Anyone who reads "Basementing" (Anyone? Anyone?) knows the decor is pre-contemporary. A feverish night stumble to the bathroom could easily result in a Serlingesque breakdown: I'm in Don Draper's apartment via The Twilight Zone. Picture if you can a trembling man flipping through a May 1953 issue of Woman's Home Companion in dire need of a home remedy for possible malaria. Deep breaths, Mike. How about a round of Winner Spinner to take your mind off your musty-triggered psychotic episode?
With the lights on (and a good night's sleep), the mid-fifties mirage is betrayed by... well, sonofagun, not much. Oh, wait! The microwave. And the TV, which, true, is the same size as Ozzy & Harriet's, except it's all screen. The decor is pretty seamless. But through the filters of Instagram (a name that recalls that era), the authenticity of the basement's design (life's work of Adam) could fool Mrs. Cleaver (did she ever leave that goddamn house?).

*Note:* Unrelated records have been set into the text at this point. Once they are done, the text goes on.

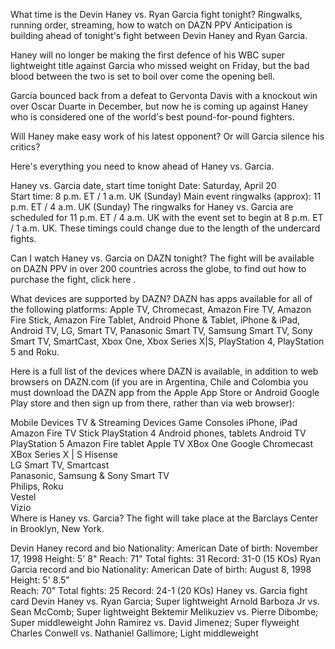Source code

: What time is the Devin Haney vs. Ryan Garcia fight tonight? Ringwalks, running order, streaming, how to watch on DAZN PPV
Anticipation is building ahead of tonight's fight between Devin Haney and Ryan Garcia. 

Haney will no longer be making the first defence of his WBC super lightweight title against Garcia who missed weight on Friday, but the bad blood between the two is set to boil over come the opening bell. 

Garcia bounced back from a defeat to Gervonta Davis with a knockout win over Oscar Duarte in December, but now he is coming up against Haney who is considered one of the world's best pound-for-pound fighters. 

Will Haney make easy work of his latest opponent? Or will Garcia silence his critics?  

Here's everything you need to know ahead of Haney vs. Garcia.

Haney vs. Garcia date, start time tonight
Date: Saturday, April 20   
Start time: 8 p.m. ET / 1 a.m. UK (Sunday)
Main event ringwalks (approx): 11 p.m. ET / 4 a.m. UK (Sunday)
The ringwalks for Haney vs. Garcia are scheduled for 11 p.m. ET / 4 a.m. UK with the event set to begin at 8 p.m. ET / 1 a.m. UK. These timings could change due to the length of the undercard fights. 

Can I watch Haney vs. Garcia on DAZN tonight? 
The fight will be available on DAZN PPV in over 200 countries across the globe, to find out how to purchase the fight, click here . 

What devices are supported by DAZN?
DAZN has apps available for all of the following platforms: Apple TV, Chromecast, Amazon Fire TV, Amazon Fire Stick, Amazon Fire Tablet, Android Phone & Tablet, iPhone & iPad, Android TV, LG, Smart TV, Panasonic Smart TV, Samsung Smart TV, Sony Smart TV, SmartCast, Xbox One, Xbox Series X|S, PlayStation 4, PlayStation 5 and Roku.

Here is a full list of the devices where DAZN is available, in addition to web browsers on DAZN.com (if you are in Argentina, Chile and Colombia you must download the DAZN app from the Apple App Store or Android Google Play store and then sign up from there, rather than via web browser):

Mobile Devices	TV & Streaming Devices	Game Consoles
iPhone, iPad	Amazon Fire TV Stick	PlayStation 4
Android phones, tablets	Android TV	PlayStation 5
Amazon Fire tablet	Apple TV	XBox One
 	Google Chromecast	XBox Series X | S
 	Hisense	 
 	LG Smart TV, Smartcast	 
 	Panasonic, Samsung & Sony Smart TV	 
 	Philips, Roku	 
 	Vestel	 
 	Vizio	 
Where is Haney vs. Garcia? 
The fight will take place at the Barclays Center in Brooklyn, New York. 

 
Devin Haney record and bio
Nationality:  American 
Date of birth: November 17, 1998
Height:  5' 8"
Reach: 71" 
Total fights: 31 
Record: 31-0 (15 KOs) 
Ryan Garcia record and bio
Nationality:  American
Date of birth: August 8, 1998 
Height: 5' 8.5"  
Reach: 70" 
Total fights: 25 
Record: 24-1 (20 KOs) 
Haney vs. Garcia fight card
Devin Haney vs. Ryan Garcia; Super lightweight
Arnold Barboza Jr vs. Sean McComb; Super lightweight
Bektemir Melikuziev vs. Pierre Dibombe; Super middleweight
John Ramirez vs. David Jimenez; Super flyweight
Charles Conwell vs. Nathaniel Gallimore; Light middleweight
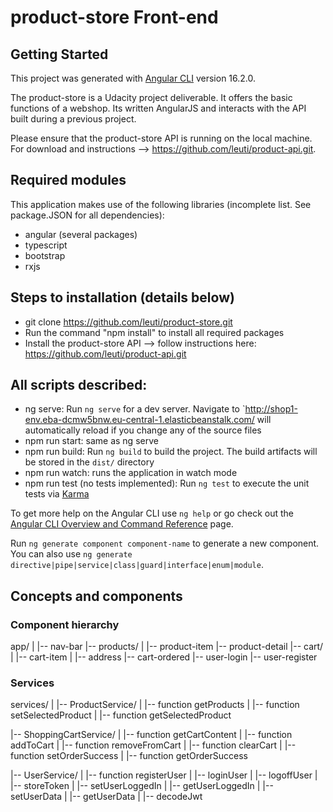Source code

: # product-store Front-end

## Getting Started

This project was generated with [Angular CLI](https://github.com/angular/angular-cli) version 16.2.0.

The product-store is a Udacity project deliverable. It offers the basic functions of a webshop. Its written AngularJS and interacts with the API built during a previous project.

Please ensure that the product-store API is running on the local machine. For download and instructions --> https://github.com/leuti/product-api.git.

## Required modules

This application makes use of the following libraries (incomplete list. See package.JSON for all dependencies):

- angular (several packages)
- typescript
- bootstrap
- rxjs

## Steps to installation (details below)

- git clone https://github.com/leuti/product-store.git
- Run the command "npm install" to install all required packages
- Install the product-store API --> follow instructions here: https://github.com/leuti/product-api.git

## All scripts described:

- ng serve: Run `ng serve` for a dev server. Navigate to `http://shop1-env.eba-dcmw5bnw.eu-central-1.elasticbeanstalk.com/ will automatically reload if you change any of the source files
- npm run start: same as ng serve
- npm run build: Run `ng build` to build the project. The build artifacts will be stored in the `dist/` directory
- npm run watch: runs the application in watch mode
- npm run test (no tests implemented): Run `ng test` to execute the unit tests via [Karma](https://karma-runner.github.io)

To get more help on the Angular CLI use `ng help` or go check out the [Angular CLI Overview and Command Reference](https://angular.io/cli) page.

Run `ng generate component component-name` to generate a new component. You can also use `ng generate directive|pipe|service|class|guard|interface|enum|module`.

## Concepts and components

### Component hierarchy

app/
|
|-- nav-bar
|-- products/
| |-- product-item
|-- product-detail
|-- cart/
| |-- cart-item
| |-- address
|-- cart-ordered
|-- user-login
|-- user-register

### Services

services/
|
|-- ProductService/
| |-- function getProducts
| |-- function setSelectedProduct
| |-- function getSelectedProduct

|-- ShoppingCartService/
| |-- function getCartContent
| |-- function addToCart
| |-- function removeFromCart
| |-- function clearCart
| |-- function setOrderSuccess
| |-- function getOrderSuccess

|-- UserService/
| |-- function registerUser
| |-- loginUser
| |-- logoffUser
| |-- storeToken
| |-- setUserLoggedIn
| |-- getUserLoggedIn
| |-- setUserData
| |-- getUserData
| |-- decodeJwt
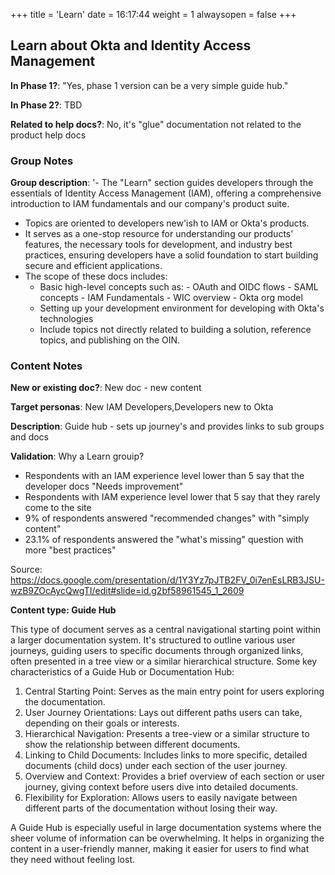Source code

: +++
title = 'Learn'
date = 16:17:44
weight = 1
alwaysopen = false
+++

## Learn about Okta and Identity Access Management

**In Phase 1?**: "Yes, phase 1 version can be a very simple guide hub."

**In Phase 2?**: TBD

**Related to help docs?**: No, it's "glue" documentation not related to the product help docs


### Group Notes

**Group description**: '- The "Learn" section guides developers through the essentials of Identity Access Management (IAM), offering a comprehensive introduction to IAM fundamentals and our company's product suite. 
- Topics are oriented to developers new'ish to IAM or Okta's products.
- It serves as a one-stop resource for understanding our products' features, the necessary tools for development, and industry best practices, ensuring developers have a solid foundation to start building secure and efficient applications.
- The scope of these docs includes:
    - Basic high-level concepts such as:
            - OAuth and OIDC flows
            - SAML concepts
            - IAM Fundamentals
            - WIC overview
            - Okta org model
    - Setting up your development environment for developing with Okta's technologies
    - Include topics not directly related to building a solution, reference topics, and publishing on the OIN.

### Content Notes

**New or existing doc?**: New doc - new content

**Target personas**: New IAM Developers,Developers new to Okta

**Description**: Guide hub - sets up journey's and provides links to sub groups and docs

**Validation**: Why a Learn grouip?
- Respondents with an IAM experience level lower than 5 say that the developer docs "Needs improvement"
- Respondents with IAM experience level lower that 5 say that they rarely come to the site
- 9% of respondents answered "recommended changes" with  "simply content"
- 23.1% of respondents answered the "what's missing" question with more "best practices"

Source: https://docs.google.com/presentation/d/1Y3Yz7pJTB2FV_0i7enEsLRB3JSU-wzB9ZOcAycQwgTI/edit#slide=id.g2bf58961545_1_2609

**Content type: Guide Hub**

This type of document serves as a central navigational starting point within a larger documentation system. It's structured to outline various user journeys, guiding users to specific documents through organized links, often presented in a tree view or a similar hierarchical structure. Some key characteristics of a Guide Hub or Documentation Hub:

1. Central Starting Point: Serves as the main entry point for users exploring the documentation.
2. User Journey Orientations: Lays out different paths users can take, depending on their goals or interests.
3. Hierarchical Navigation: Presents a tree-view or a similar structure to show the relationship between different documents.
4. Linking to Child Documents: Includes links to more specific, detailed documents (child docs) under each section of the user journey.
5. Overview and Context: Provides a brief overview of each section or user journey, giving context before users dive into detailed documents.
6. Flexibility for Exploration: Allows users to easily navigate between different parts of the documentation without losing their way.

A Guide Hub is especially useful in large documentation systems where the sheer volume of information can be overwhelming. It helps in organizing the content in a user-friendly manner, making it easier for users to find what they need without feeling lost.


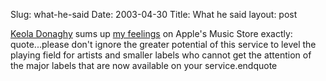 Slug: what-he-said
Date: 2003-04-30
Title: What he said
layout: post

<a href="http://keola.editthispage.com/stories/storyReader$1210">  Keola Donaghy</a> sums up <a href="http://www.redmonk.net/monkinetic/2003/04/28#item2074">my feelings</a> on Apple&#39;s Music Store exactly:
quote...please don&#39;t ignore the greater potential of this service to level the playing field for artists and smaller labels who cannot get the attention of the major labels that are now available on your service.endquote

I present you with "The Instagram Basement" (one of the few examples of the camera app free from inappropriate expanses of flesh).
Thanks to Adam and Josh, I think our next residence will have to be a Googie structure, or Luna Schlosser's pad. (Erin glares at me from 2012.)
I feel dizzy. I hear breaking glass. I see a giant unrealistic floating eye! Open that door, Rod, I'm coming through!
What, no Rack-O? That always seemed to be the lost-era leftover game in people's homes, the one that no one ever even considered playing, and thus no garage sale could ever liberate the home of it. But whaddaya gonna do, just throw it out? Even the games missing half the pieces (Battleship pegs, Perfection misshapes, Cavity Sam's comical medical waste) are somehow never rejected. In other words, count me in on a round of Winner Spinner. (Unless it involves bodily contortion. I can barely stumble to the can these days.)